Prompt:
Across all the entries, how many lines hold "paragraph"? Answer with that number and nothing else.

Given entries:
———

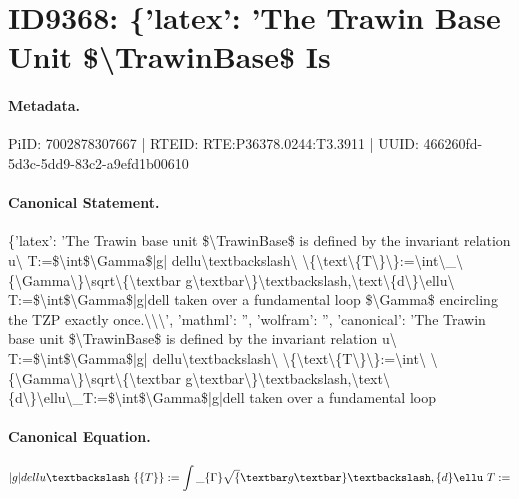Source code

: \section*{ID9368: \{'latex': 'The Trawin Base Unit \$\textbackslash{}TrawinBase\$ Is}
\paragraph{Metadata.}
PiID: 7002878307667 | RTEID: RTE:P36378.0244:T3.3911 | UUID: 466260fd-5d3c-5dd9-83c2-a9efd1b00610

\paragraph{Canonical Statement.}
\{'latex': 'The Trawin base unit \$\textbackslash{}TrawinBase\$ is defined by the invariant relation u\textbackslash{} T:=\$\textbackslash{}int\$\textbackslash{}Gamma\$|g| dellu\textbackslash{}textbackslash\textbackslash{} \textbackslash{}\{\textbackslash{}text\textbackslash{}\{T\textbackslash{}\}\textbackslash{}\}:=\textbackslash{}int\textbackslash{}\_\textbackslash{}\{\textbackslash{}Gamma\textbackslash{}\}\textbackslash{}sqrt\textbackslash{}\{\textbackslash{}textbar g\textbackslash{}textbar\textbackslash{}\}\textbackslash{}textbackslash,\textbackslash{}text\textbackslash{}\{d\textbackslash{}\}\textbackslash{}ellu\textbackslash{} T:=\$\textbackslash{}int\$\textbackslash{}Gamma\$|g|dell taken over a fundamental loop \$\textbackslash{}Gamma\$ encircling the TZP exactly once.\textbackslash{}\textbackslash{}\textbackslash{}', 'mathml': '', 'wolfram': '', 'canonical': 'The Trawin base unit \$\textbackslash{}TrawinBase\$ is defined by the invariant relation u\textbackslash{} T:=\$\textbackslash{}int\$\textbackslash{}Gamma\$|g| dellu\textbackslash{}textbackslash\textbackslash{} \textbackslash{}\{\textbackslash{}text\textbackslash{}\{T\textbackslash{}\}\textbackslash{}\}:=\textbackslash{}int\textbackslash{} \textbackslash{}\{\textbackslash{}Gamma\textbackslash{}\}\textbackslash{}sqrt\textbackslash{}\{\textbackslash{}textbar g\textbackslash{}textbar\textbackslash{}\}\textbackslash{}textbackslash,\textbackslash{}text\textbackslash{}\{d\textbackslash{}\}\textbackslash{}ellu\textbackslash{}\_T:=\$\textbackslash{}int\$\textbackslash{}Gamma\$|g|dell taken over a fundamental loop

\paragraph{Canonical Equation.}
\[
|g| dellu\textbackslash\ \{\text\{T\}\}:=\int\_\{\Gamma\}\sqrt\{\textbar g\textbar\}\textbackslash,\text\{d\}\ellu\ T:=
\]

———

Result below:
3